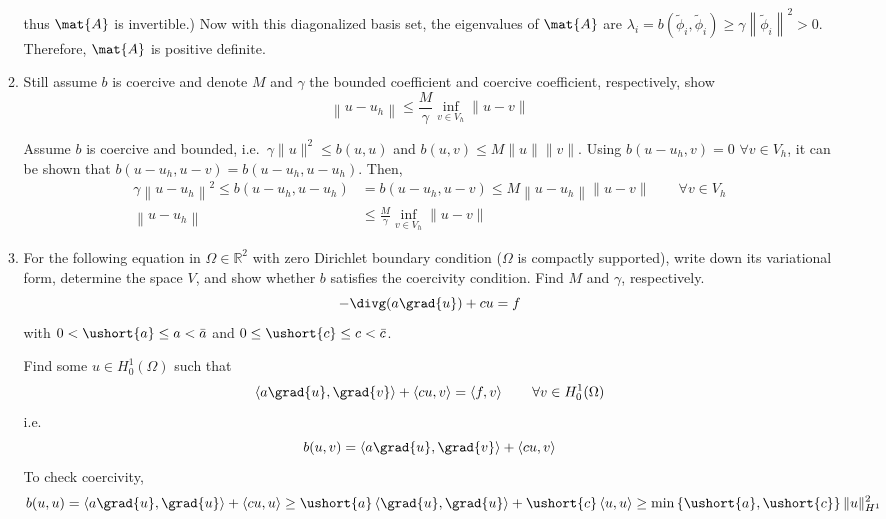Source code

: \documentclass{article}
\newcommand\NoIndent[1]{%
  \begingroup
  \par
  \parshape0
  #1\par
  \endgroup
}
\begin{document}
\begin{enumerate}
\begin{enumerate}
{	thus $\mat{A}$ is invertible.)
	Now with this diagonalized basis set, the eigenvalues of $\mat{A}$ are
	$\lambda_i = b\left(\tilde{\phi}_i,\tilde{\phi}_i\right)
		\geq \gamma\left\|\tilde{\phi}_i\right\|^2 > 0$.
	Therefore, $\mat{A}$ is positive definite.
}
			\item Still assume $b$ is coercive and denote $M$ and $\gamma$ the bounded coefficient and
				coercive coefficient, respectively, show
				\begin{equation*}
					\left\|u - u_h\right\| \leq \frac{M}{\gamma}\inf_{v\in V_h}\|u - v\|
				\end{equation*}
\NoIndent{
	Assume $b$ is coercive and bounded, i.e.\ $\gamma\|u\|^2 \leq b(u,u)$ and $b(u,v) \leq M \|u\|\|v\|$.
	Using $b\left(u-u_h,v\right) = 0$ $\forall v \in V_h$, it can be shown that
	$b\left(u-u_h,u-v\right) = b\left(u-u_h,u-u_h\right)$.
	Then,
	\begin{align*}
		\gamma\left\|u-u_h\right\|^2 \leq b\left(u-u_h,u-u_h\right) &= b\left(u-u_h,u-v\right)
			\leq M \left\|u-u_h\right\|\|u-v\| \qquad \forall v \in V_h \\
		\left\|u - u_h\right\| &\leq \frac{M}{\gamma}\inf_{v\in V_h}\|u - v\|
	\end{align*}
}
			\item For the following equation in $\Omega \in \mathbb{R}^2$
				with zero Dirichlet boundary condition ($\Omega$ is compactly supported),
				write down its variational form, determine the space $V$,
				and show whether $b$ satisfies the coercivity condition.
				Find $M$ and $\gamma$, respectively.
				\begin{equation*}
					-\divg(a\grad{u}) + cu = f
				\end{equation*}
				with $0 < \ushort{a} \leq a < \bar{a}$ and $0 \leq \ushort{c} \leq c < \bar{c}$.
\NoIndent{
	Find some $u \in H_0^1(\Omega)$ such that
	\begin{equation*}
		\left<a\grad{u},\grad{v}\right> + \left<cu,v\right> = \left<f,v\right> \qquad \forall v \in H_0^1(\Omega)
	\end{equation*}
	i.e.
	\begin{equation*}
		b(u,v) = \left<a\grad{u},\grad{v}\right> + \left<cu,v\right>
	\end{equation*}
	To check coercivity,
	\begin{equation*}
		b(u,u) = \left<a\grad{u},\grad{u}\right> + \left<cu,u\right> \geq
			\ushort{a}\left<\grad{u},\grad{u}\right> + \ushort{c}\left<u,u\right> \geq
			\min\left\{\ushort{a},\ushort{c}\right\}\|u\|_{H^1}^2

\end{equation*}}
\end{enumerate}
\end{enumerate}
\end{document}
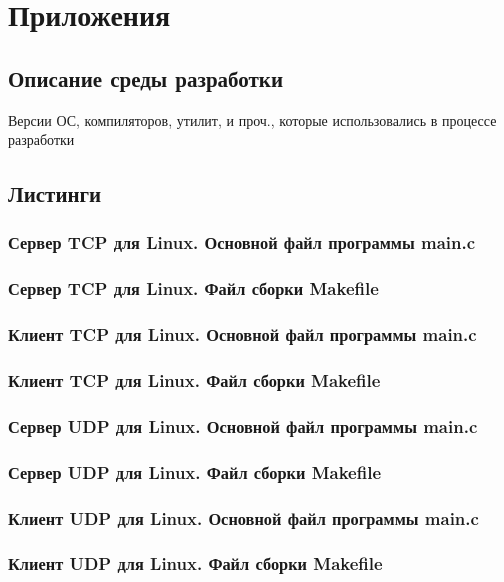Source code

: \documentclass[12pt,a4paper]{report}
\begin{document}
\chapter{Приложения}
\section{Описание среды разработки}
Версии ОС, компиляторов, утилит, и проч., которые использовались в процессе разработки
\section{Листинги}
\subsection{Сервер TCP для Linux. Основной файл программы main.c}

\subsection{Сервер TCP для Linux. Файл сборки Makefile}

\subsection{Клиент TCP для Linux. Основной файл программы main.c}

\subsection{Клиент TCP для Linux. Файл сборки Makefile}

\subsection{Сервер UDP для Linux. Основной файл программы main.c}

\subsection{Сервер UDP для Linux. Файл сборки Makefile}

\subsection{Клиент UDP для Linux. Основной файл программы main.c}

\subsection{Клиент UDP для Linux. Файл сборки Makefile}

\end{document}
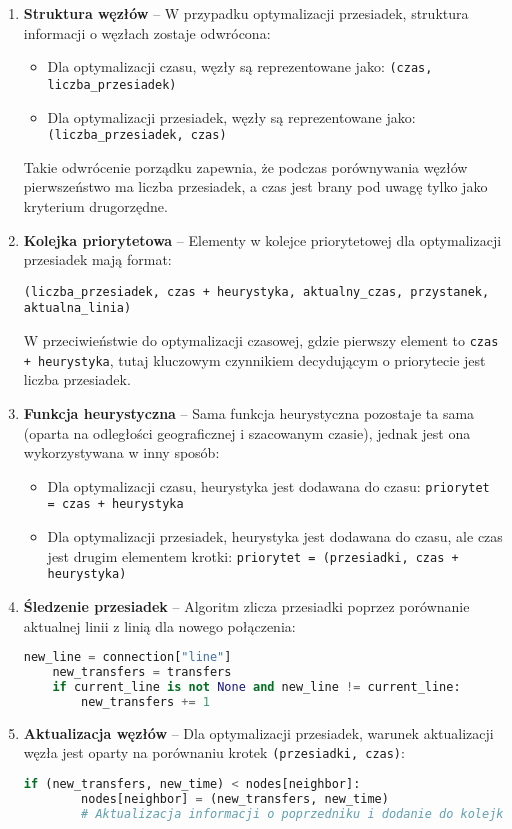 \documentclass[12pt,a4paper]{article}
\begin{document}
\begin{enumerate}
    \item \textbf{Struktura węzłów} -- W przypadku optymalizacji przesiadek, struktura informacji o węzłach zostaje odwrócona:
    \begin{itemize}
        \item Dla optymalizacji czasu, węzły są reprezentowane jako: \texttt{(czas, liczba\_przesiadek)}
        \item Dla optymalizacji przesiadek, węzły są reprezentowane jako: \texttt{(liczba\_przesiadek, czas)}
    \end{itemize}
    Takie odwrócenie porządku zapewnia, że podczas porównywania węzłów pierwszeństwo ma liczba przesiadek, a czas jest brany pod uwagę tylko jako kryterium drugorzędne.
    
    \item \textbf{Kolejka priorytetowa} -- Elementy w kolejce priorytetowej dla optymalizacji przesiadek mają format:
    \begin{center}
        \texttt{(liczba\_przesiadek, czas + heurystyka, aktualny\_czas, przystanek, aktualna\_linia)}
    \end{center}
    W przeciwieństwie do optymalizacji czasowej, gdzie pierwszy element to \texttt{czas + heurystyka}, tutaj kluczowym czynnikiem decydującym o priorytecie jest liczba przesiadek.
    
    \item \textbf{Funkcja heurystyczna} -- Sama funkcja heurystyczna pozostaje ta sama (oparta na odległości geograficznej i szacowanym czasie), jednak jest ona wykorzystywana w inny sposób:
    \begin{itemize}
        \item Dla optymalizacji czasu, heurystyka jest dodawana do czasu: \texttt{priorytet = czas + heurystyka}
        \item Dla optymalizacji przesiadek, heurystyka jest dodawana do czasu, ale czas jest drugim elementem krotki: \texttt{priorytet = (przesiadki, czas + heurystyka)}
    \end{itemize}
    
    \item \textbf{Śledzenie przesiadek} -- Algoritm zlicza przesiadki poprzez porównanie aktualnej linii z linią dla nowego połączenia:
    \begin{lstlisting}[language=Python]
    new_line = connection["line"]
    new_transfers = transfers
    if current_line is not None and new_line != current_line:
        new_transfers += 1
    \end{lstlisting}
    
    \item \textbf{Aktualizacja węzłów} -- Dla optymalizacji przesiadek, warunek aktualizacji węzła jest oparty na porównaniu krotek \texttt{(przesiadki, czas)}:
    \begin{lstlisting}[language=Python]
    if (new_transfers, new_time) < nodes[neighbor]:
        nodes[neighbor] = (new_transfers, new_time)
        # Aktualizacja informacji o poprzedniku i dodanie do kolejki...
    \end{lstlisting}
\end{enumerate}
\end{document}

## Task to complete
Look above for the line containing "Using $b\left(u-u_h,v\right) = 0$" and the line containing "with zero Dirichlet". Transcribe both, with the lines between them, exactly.

## Result for this exercise
	Using $b\left(u-u_h,v\right) = 0$ $\forall v \in V_h$, it can be shown that
	$b\left(u-u_h,u-v\right) = b\left(u-u_h,u-u_h\right)$.
	Then,
	\begin{align*}
		\gamma\left\|u-u_h\right\|^2 \leq b\left(u-u_h,u-u_h\right) &= b\left(u-u_h,u-v\right)
			\leq M \left\|u-u_h\right\|\|u-v\| \qquad \forall v \in V_h \\
		\left\|u - u_h\right\| &\leq \frac{M}{\gamma}\inf_{v\in V_h}\|u - v\|
	\end{align*}
}
			\item For the following equation in $\Omega \in \mathbb{R}^2$
				with zero Dirichlet boundary condition ($\Omega$ is compactly supported),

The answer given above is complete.